Even outwardly, the change is startling for anyone who has followed Sharpton over the years. Once he was a chubby, tousled figure whose favoured work garb was a cheap tracksuit. Now he’s sleek and slimmed down, by some accounts 10st lighter than in his early New York street days. Tracksuits have given way to fine business suits, easily affordable when you’re reckoned to be earning up to $1m (£640,000) a year.

Most important, as a White House aide told Politico, he’s become Barack Obama’s “go-to guy” on race issues, talking frequently to Valerie Jarrett, arguably Obama’s closest aide, as well as to the President himself. “He gets it, and he’s got credibility in the community that nobody else has got,” the aide continued. “There’s no one else out there who does what he does.”

The two could not be more different: the cool, cautious and over-analytical Obama, and the fiery, in-your-face Sharpton. But as the first black president struggles with his uniquely tricky task of being a national spokesman on race, Sharpton has emerged as an important guide. The erstwhile rabble rouser has become an insider. For Obama, whatever Sharpton’s past transgressions, they are far outweighed by his campaigning for downtrodden and deprived black Americans.

In that sense, Sharpton may be best compared to Marion Barry, the legendary Mayor of Washington who died last weekend. Both were civil rights activists and lifelong champions of the underdog – polarising figures demonised by white conservatives, who accused them of deliberately stoking racial tension when they claimed to be fighting it.

There were, of course, differences. Sharpton was always the more publicity-attuned figure. But in politics, Barry was far more successful, serving four terms as mayor of the nation’s capital. Sharpton by contrast has been a serial electoral loser, three times in bids for a Senate seat from New York, once for mayor of New York, and once, briefly, as a candidate for the White House, in 2004. But as he points out, winning isn’t what really matters. It’s getting yourself noticed.

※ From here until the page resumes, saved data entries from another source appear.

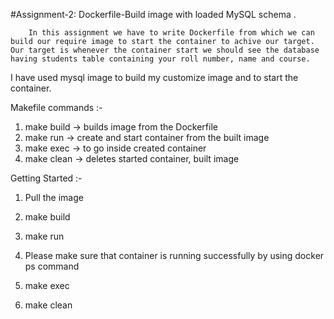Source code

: #Assignment-2: Dockerfile-Build image with loaded MySQL schema .

        In this assignment we have to write Dockerfile from which we can build our require image to start the container to achive our target. Our target is whenever the container start we should see the database having students table containing your roll number, name and course.
I have used mysql image to build my customize image and to start the container.

Makefile commands :-
  1. make build -> builds image from the Dockerfile
  2. make run   -> create and start container from the built image
  3. make exec  ->  to go inside created container
  4. make clean ->  deletes started container, built image  
  
Getting Started :- 
  
1. Pull the image 

2. make build

3. make run

4. Please make sure that container is running successfully by using docker ps command

5. make exec

6. make clean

But fame and advancement have a price. Old controversies get raked over – the Brawley affair of course, and Crown Heights, when Sharpton was alleged to have made an anti-Semetic comment about “diamond dealers” and an “aparthied ambulance service” in reference to the riots. Earlier this year, a spotlight was turned on Sharpton’s role as a secret FBI informant in the 1980s (though he maintained he was informing on the Mafia, to help stem the flow of crack cocaine to black communities).

Problems over taxes, however, may be harder to shake off. According to The New York Times last week, Sharpton and his various businesses, including non-profit concerns such as Nan, owe more than $4.5m in federal and state taxes. “Mr Sharpton,” the paper thundered, “has regularly sidestepped the sorts of obligations most people see as inevitable, like taxes, rent and other bills.”

Nan, it is claimed, was only able to pay Sharpton’s $250,000 annual salary by not paying federal payroll taxes on its employees. He claims he’s paying down the arrears, thanks to increased corporate donations to Nan and to the fact that he’s making serious money, not least from MSNBC. He says he has used his personal funds to make loans to Nan and denies owing “a dime” in current taxes.

“You can say I’m not a great administrator,” he told the Times, but “you can’t say I’m not committed.” Facing criticism on the first score, Sharpton has always had an equal army of defenders because of his outspokenness on the second.

“We can lose a round, but the fight is not over,” he proclaimed this week after the grand jury ruled in Ferguson. And whatever his tax travails, and the foes who will never be convinced he is anything other than a charlatan, the same goes for Al Sharpton himself.

A life in brief

Born: 3 October 1954, in Brooklyn, New York.

Family: Brought up by his mother Ada, a maid, when his father Al left the family. Married three times and has two daughters with his second wife Kathy Jordan.

Education: Attended Brooklyn College and later awarded an honorary degree by A P Clay Bible College.

Career: Civil rights activist and preacher. Set up the National Action Network in 1991. Was a nominal Democrat presidential candidate in 2004.